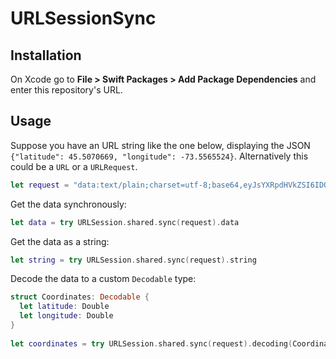 # URLSessionSync

## Installation

On Xcode go to **File > Swift Packages > Add Package Dependencies** and enter this repository's URL.

## Usage

Suppose you have an URL string like the one below, displaying the JSON `{"latitude": 45.5070669, "longitude": -73.5565524}`. Alternatively this could be a `URL` or a `URLRequest`. 

```swift
let request = "data:text/plain;charset=utf-8;base64,eyJsYXRpdHVkZSI6IDQ1LjUwNzA2NjksICJsb25naXR1ZGUiOiAtNzMuNTU2NTUyNH0="
```
Get the data synchronously:

```swift
let data = try URLSession.shared.sync(request).data
```

Get the data as a string:

```swift
let string = try URLSession.shared.sync(request).string
```

Decode the data to a custom `Decodable` type:

```swift
struct Coordinates: Decodable {
  let latitude: Double
  let longitude: Double
}
   
let coordinates = try URLSession.shared.sync(request).decoding(Coordinates.self)
```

================================

» Assignment
Once the pictures are removed, print all the remaining data exactly as it stands.

» The completed task
 # URLSessionSync

## Installation

On Xcode go to **File > Swift Packages > Add Package Dependencies** and enter this repository's URL.

## Usage

Suppose you have an URL string like the one below, displaying the JSON `{"latitude": 45.5070669, "longitude": -73.5565524}`. Alternatively this could be a `URL` or a `URLRequest`. 

```swift
let request = "data:text/plain;charset=utf-8;base64,eyJsYXRpdHVkZSI6IDQ1LjUwNzA2NjksICJsb25naXR1ZGUiOiAtNzMuNTU2NTUyNH0="
```
Get the data synchronously:

```swift
let data = try URLSession.shared.sync(request).data
```

Get the data as a string:

```swift
let string = try URLSession.shared.sync(request).string
```

Decode the data to a custom `Decodable` type:

```swift
struct Coordinates: Decodable {
  let latitude: Double
  let longitude: Double
}
   
let coordinates = try URLSession.shared.sync(request).decoding(Coordinates.self)
```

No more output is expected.